Exercise
Your answer is one number: the count of lines below that hold the word "PGUSER".

Stored data:

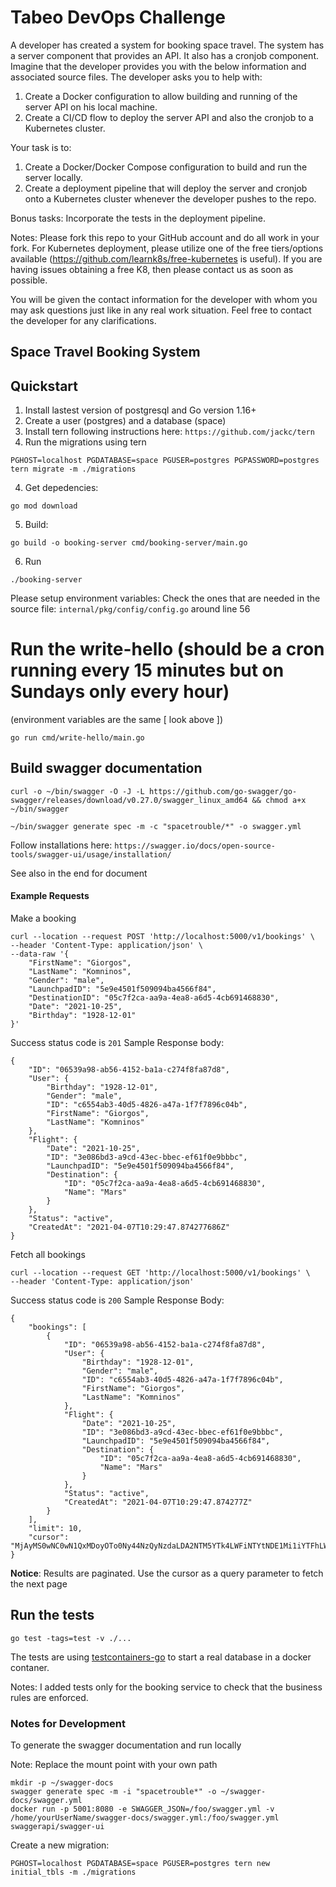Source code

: # Tabeo DevOps Challenge

A developer has created a system for booking space travel. The system has a server component that provides an API. It also has a cronjob component.
Imagine that the developer provides you with the below information and associated source files. The developer asks you to help with:

1. Create a Docker configuration to allow building and running of the server API on his local machine.
2. Create a CI/CD flow to deploy the server API and also the cronjob to a Kubernetes cluster.

Your task is to:
1. Create a Docker/Docker Compose configuration to build and run the server locally.
2. Create a deployment pipeline that will deploy the server and cronjob onto a Kubernetes cluster whenever the developer pushes to the repo.

Bonus tasks:
Incorporate the tests in the deployment pipeline.

Notes:
Please fork this repo to your GitHub account and do all work in your fork.
For Kubernetes deployment, please utilize one of the free tiers/options available (https://github.com/learnk8s/free-kubernetes is useful).
If you are having issues obtaining a free K8, then please contact us as soon as possible.

You will be given the contact information for the developer with whom you may ask questions just like in any real work situation. Feel free to contact the developer for any clarifications.


## Space Travel Booking System

## Quickstart

1. Install lastest version of postgresql and Go version 1.16+
2. Create a user (postgres) and a database (space)
3. Install tern following instructions here: `https://github.com/jackc/tern`
3. Run the migrations using tern
```
PGHOST=localhost PGDATABASE=space PGUSER=postgres PGPASSWORD=postgres tern migrate -m ./migrations
```
4. Get depedencies:
```   
go mod download
```
5. Build:
```
go build -o booking-server cmd/booking-server/main.go
```

6. Run 
```
./booking-server
```

Please setup environment variables:
Check the ones that are needed in the source file: `internal/pkg/config/config.go` around line 56

Run the write-hello (should be a cron running every 15 minutes but on Sundays only every hour)
============================================

(environment variables are the same [ look above ])

```
go run cmd/write-hello/main.go
```

Build swagger documentation
-----------------------------

```
curl -o ~/bin/swagger -O -J -L https://github.com/go-swagger/go-swagger/releases/download/v0.27.0/swagger_linux_amd64 && chmod a+x ~/bin/swagger

~/bin/swagger generate spec -m -c "spacetrouble/*" -o swagger.yml
```

Follow installations here:
`https://swagger.io/docs/open-source-tools/swagger-ui/usage/installation/`

See also in the end for document


#### Example Requests

Make a booking
```
curl --location --request POST 'http://localhost:5000/v1/bookings' \
--header 'Content-Type: application/json' \
--data-raw '{
    "FirstName": "Giorgos",
    "LastName": "Komninos",
    "Gender": "male",
    "LaunchpadID": "5e9e4501f509094ba4566f84",
    "DestinationID": "05c7f2ca-aa9a-4ea8-a6d5-4cb691468830",
    "Date": "2021-10-25",
    "Birthday": "1928-12-01"
}'
```

Success status code is `201`
Sample Response body:

```
{
    "ID": "06539a98-ab56-4152-ba1a-c274f8fa87d8",
    "User": {
        "Birthday": "1928-12-01",
        "Gender": "male",
        "ID": "c6554ab3-40d5-4826-a47a-1f7f7896c04b",
        "FirstName": "Giorgos",
        "LastName": "Komninos"
    },
    "Flight": {
        "Date": "2021-10-25",
        "ID": "3e086bd3-a9cd-43ec-bbec-ef61f0e9bbbc",
        "LaunchpadID": "5e9e4501f509094ba4566f84",
        "Destination": {
            "ID": "05c7f2ca-aa9a-4ea8-a6d5-4cb691468830",
            "Name": "Mars"
        }
    },
    "Status": "active",
    "CreatedAt": "2021-04-07T10:29:47.874277686Z"
}
```

Fetch all bookings

```
curl --location --request GET 'http://localhost:5000/v1/bookings' \
--header 'Content-Type: application/json'
```

Success status code is `200`
Sample Response Body:

```
{
    "bookings": [
        {
            "ID": "06539a98-ab56-4152-ba1a-c274f8fa87d8",
            "User": {
                "Birthday": "1928-12-01",
                "Gender": "male",
                "ID": "c6554ab3-40d5-4826-a47a-1f7f7896c04b",
                "FirstName": "Giorgos",
                "LastName": "Komninos"
            },
            "Flight": {
                "Date": "2021-10-25",
                "ID": "3e086bd3-a9cd-43ec-bbec-ef61f0e9bbbc",
                "LaunchpadID": "5e9e4501f509094ba4566f84",
                "Destination": {
                    "ID": "05c7f2ca-aa9a-4ea8-a6d5-4cb691468830",
                    "Name": "Mars"
                }
            },
            "Status": "active",
            "CreatedAt": "2021-04-07T10:29:47.874277Z"
        }
    ],
    "limit": 10,
    "cursor": "MjAyMS0wNC0wN1QxMDoyOTo0Ny44NzQyNzdaLDA2NTM5YTk4LWFiNTYtNDE1Mi1iYTFhLWMyNzRmOGZhODdkOA=="
}
```

**Notice**:
Results are paginated.
Use the cursor as a query parameter to fetch the next page


## Run the tests

```
go test -tags=test -v ./...
```

The tests are using [testcontainers-go](https://github.com/testcontainers/testcontainers-go) to start
a real database in a docker contaner.

Notes:
    I added tests only for the booking service to check that the business rules are enforced.


### Notes for Development

To generate the swagger documentation and run locally

Note: Replace the mount point with your own path
```
mkdir -p ~/swagger-docs
swagger generate spec -m -i "spacetrouble*" -o ~/swagger-docs/swagger.yml
docker run -p 5001:8080 -e SWAGGER_JSON=/foo/swagger.yml -v /home/yourUserName/swagger-docs/swagger.yml:/foo/swagger.yml swaggerapi/swagger-ui
```

Create a new migration:

```
PGHOST=localhost PGDATABASE=space PGUSER=postgres tern new initial_tbls -m ./migrations
```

Output below
2